BY MTHANDAZO NYONI RECENTLY IN bengbu, ANHUI PROVINCE, CHINA
Wanjin is a joint venture between Zimbabwe’s Defence ministry and the Anhui State Farms Group, whose aim is to improve food security in the country.
The company operates three farms in Zimbabwe, producing wheat, tobacco, maize, cotton and soyabeans.
Wanjin’s former general manager, Yang Zhimeng, recently told NewsDay that their operations were under threat due to electricity and water challenges, including high input costs.
Zimbabwe is currently food insecure due to the El Nino-induced drought.

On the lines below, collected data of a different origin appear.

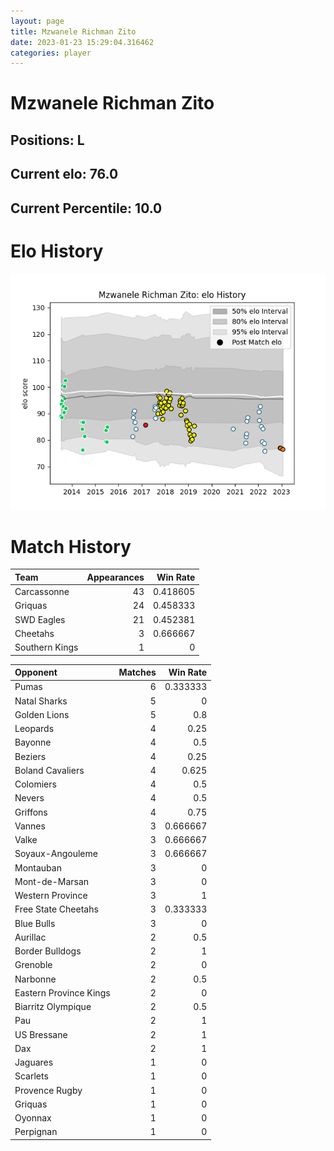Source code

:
 ```yaml
---  
layout: page  
title: Mzwanele Richman Zito  
date: 2023-01-23 15:29:04.316462  
categories: player  
---
```

# Mzwanele Richman Zito

## Positions: L

## Current elo: 76.0

## Current Percentile: 10.0

# Elo History


![elo history](history_MzwaneleRichmanZito.png)
# Match History


| Team           |   Appearances |   Win Rate |
|:---------------|--------------:|-----------:|
| Carcassonne    |            43 |   0.418605 |
| Griquas        |            24 |   0.458333 |
| SWD Eagles     |            21 |   0.452381 |
| Cheetahs       |             3 |   0.666667 |
| Southern Kings |             1 |   0        |

| Opponent               |   Matches |   Win Rate |
|:-----------------------|----------:|-----------:|
| Pumas                  |         6 |   0.333333 |
| Natal Sharks           |         5 |   0        |
| Golden Lions           |         5 |   0.8      |
| Leopards               |         4 |   0.25     |
| Bayonne                |         4 |   0.5      |
| Beziers                |         4 |   0.25     |
| Boland Cavaliers       |         4 |   0.625    |
| Colomiers              |         4 |   0.5      |
| Nevers                 |         4 |   0.5      |
| Griffons               |         4 |   0.75     |
| Vannes                 |         3 |   0.666667 |
| Valke                  |         3 |   0.666667 |
| Soyaux-Angouleme       |         3 |   0.666667 |
| Montauban              |         3 |   0        |
| Mont-de-Marsan         |         3 |   0        |
| Western Province       |         3 |   1        |
| Free State Cheetahs    |         3 |   0.333333 |
| Blue Bulls             |         3 |   0        |
| Aurillac               |         2 |   0.5      |
| Border Bulldogs        |         2 |   1        |
| Grenoble               |         2 |   0        |
| Narbonne               |         2 |   0.5      |
| Eastern Province Kings |         2 |   0        |
| Biarritz Olympique     |         2 |   0.5      |
| Pau                    |         2 |   1        |
| US Bressane            |         2 |   1        |
| Dax                    |         2 |   1        |
| Jaguares               |         1 |   0        |
| Scarlets               |         1 |   0        |
| Provence Rugby         |         1 |   0        |
| Griquas                |         1 |   0        |
| Oyonnax                |         1 |   0        |
| Perpignan              |         1 |   0        |
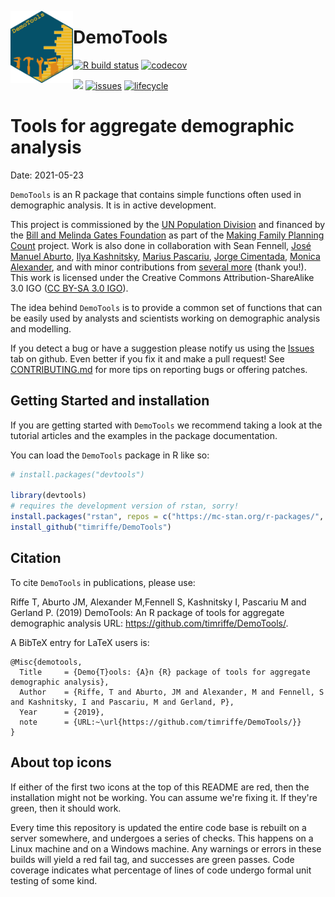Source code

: [<img src="logo.png" align="left" width=100 />](https://timriffe.github.io/DemoTools/)

# DemoTools

[![R build status](https://github.com/timriffe/DemoTools/workflows/R-CMD-check/badge.svg)](https://github.com/timriffe/DemoTools/actions)
[![codecov](https://codecov.io/gh/timriffe/DemoTools/branch/master/graph/badge.svg)](https://codecov.io/gh/timriffe/DemoTools) 

[![](https://img.shields.io/badge/devel%20version-01.13.53-yellow.svg)](https://github.com/timriffe/DemoTools)
[![issues](https://img.shields.io/github/issues-raw/timriffe/DemoTools.svg)](https://github.com/timriffe/DemoTools/issues)
[![lifecycle](https://img.shields.io/badge/lifecycle-experimental-orange.svg)](https://www.tidyverse.org/lifecycle/#experimental)

# Tools for aggregate demographic analysis
Date: 2021-05-23

 
`DemoTools` is an R package that contains simple functions often used in demographic analysis. It is in active development. 

This project is commissioned by the [UN Population Division](http://www.un.org/en/development/desa/population/) and financed by the [Bill and Melinda Gates Foundation](https://www.gatesfoundation.org/) as part of the [Making Family Planning Count](http://www.un.org/en/development/desa/population/projects/making-family-planning-count/index.shtml) project. Work is also done in collaboration with Sean Fennell, [José Manuel Aburto](https://github.com/jmaburto), [Ilya Kashnitsky](https://ikashnitsky.github.io/), [Marius Pascariu](https://github.com/mpascariu), [Jorge Cimentada](https://github.com/cimentadaj), [Monica Alexander](https://www.monicaalexander.com/), and with minor contributions from [several more](https://github.com/timriffe/DemoTools/graphs/contributors) (thank you!). This work is licensed under the Creative Commons Attribution-ShareAlike 3.0 IGO ([CC BY-SA 3.0 IGO](https://creativecommons.org/licenses/by-sa/3.0/igo/)). 

The idea behind `DemoTools` is to provide  a common set of functions that can be easily used by analysts and scientists working on demographic analysis and modelling. 

If you detect a bug or have a suggestion please notify us using the [Issues](https://github.com/timriffe/DemoTools/issues) tab on github. Even better if you fix it and make a pull request! See [CONTRIBUTING.md](https://github.com/timriffe/DemoTools/blob/master/CONTRIBUTING.md) for more tips on reporting bugs or offering patches. 


## <i class="fa fa-cog" aria-hidden="true"></i> Getting Started and installation

If you are getting started with `DemoTools` we recommend taking a look at the tutorial articles and the examples in the package documentation. 


You can load the ```DemoTools``` package in R like so:
```r
# install.packages("devtools")

library(devtools)
# requires the development version of rstan, sorry!
install.packages("rstan", repos = c("https://mc-stan.org/r-packages/", getOption("repos")))
install_github("timriffe/DemoTools")
```

## <i class="fa fa-pencil" aria-hidden="true"></i> Citation

To cite `DemoTools` in publications, please use:

Riffe T, Aburto JM, Alexander M,Fennell S, Kashnitsky I, Pascariu M and Gerland P. (2019) DemoTools: An R package of tools for aggregate demographic analysis
   URL: https://github.com/timriffe/DemoTools/. 
  
A BibTeX entry for LaTeX users is:

```
@Misc{demotools,
  Title		= {Demo{T}ools: {A}n {R} package of tools for aggregate demographic analysis},
  Author    = {Riffe, T and Aburto, JM and Alexander, M and Fennell, S and Kashnitsky, I and Pascariu, M and Gerland, P},
  Year      = {2019},
  note		= {URL:~\url{https://github.com/timriffe/DemoTools/}}
}

```

## <i class="fa fa-arrow-alt-circle-up" aria-hidden="true"></i> About top icons
If either of the first two icons at the top of this README are red, then the installation might not be working. You can assume we're fixing it. If they're green, then it should work.

Every time this repository is updated the entire code base is rebuilt on a server somewhere, and undergoes a series of checks. This happens on a Linux machine and on a Windows machine. Any warnings or errors in these builds will yield a red fail tag, and successes are green passes. Code coverage indicates what percentage of lines of code undergo formal unit testing of some kind.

The United Nations has estimated that 5,3 million Zimbabweans will need food aid until the next harvest.
“Currently, we are running three farms in that area (Zimbabwe). To be honest, we are facing some challenges as you are aware it’s winter now in your country and we are planting wheat. We rely on irrigation to irrigate our crops, but now it’s not easy to get electricity. That is a major challenge. Some crops are in very bad condition because of drought. So, that is the situation,” Zhimeng said.
In Mashonaland West, Wanjin is operating Hunyani, Arda Sis and Krystal farms.
Zhimeng, who is also Anhui State Farms Group deputy general manager in charge of agriculture investment, said in the past three years they have improved infrastructure at the farms.
“In the past three years, we have done well to improve our infrastructure at the farms. For example, we have bought almost 30 centre pivots for the three farms and we have also taken some big horsepower tractors and combine harvesters for our production. It’s getting better, but now we are facing other challenges,” he said.
“It’s also not easy to buy inputs. I remember clearly that we bought some fertilizer from China to sustain our production. So, this is a challenge. We hope the situation will get better so we can improve our production so that later, we expand our operations.”
He said the average yield for maize at their farms was about seven tonnes per hectare, but the highest yield could reach 11 tonnes if challenges they were facing are addressed.
For wheat, average production is about six tonnes per hectare, he said.
“To be honest, since we started in 2011, we are reducing the size of our operations. Previously, we took five farms in Zimbabwe, but now we have only three because in some farms, it’s a bit difficult to get water. There is no river, no dam,” Zhimeng said.
“You dig a borehole, but no water comes out. Even now, we are facing challenges. We bought 30 pivots for our farms, but we are struggling to use them because of the Zesa (electricity) issue. So, it’s very difficult to expand our operations at this stage,” he said.
Zhimeng urged local farmers to contribute towards the country’s agricultural development.
Modern agriculture is the core industry of Anhui State Farms Group.
It gives full play to the advantages of organisation, scale, mechanisation, science and technology. It also maintains the leading level of production of wheat, rice, soyabean, tea, fruit and other crops in the province, and leads the development of modern agriculture by demonstration.
As such, Zimbabwe’s agricultural sector stands to benefit from the company if all the challenges dogging the company in the country were addressed.
The agriculture sector is the mainstay of Zimbabwe’s economy, contributing 15.5% of the country’s Gross Domestic Product.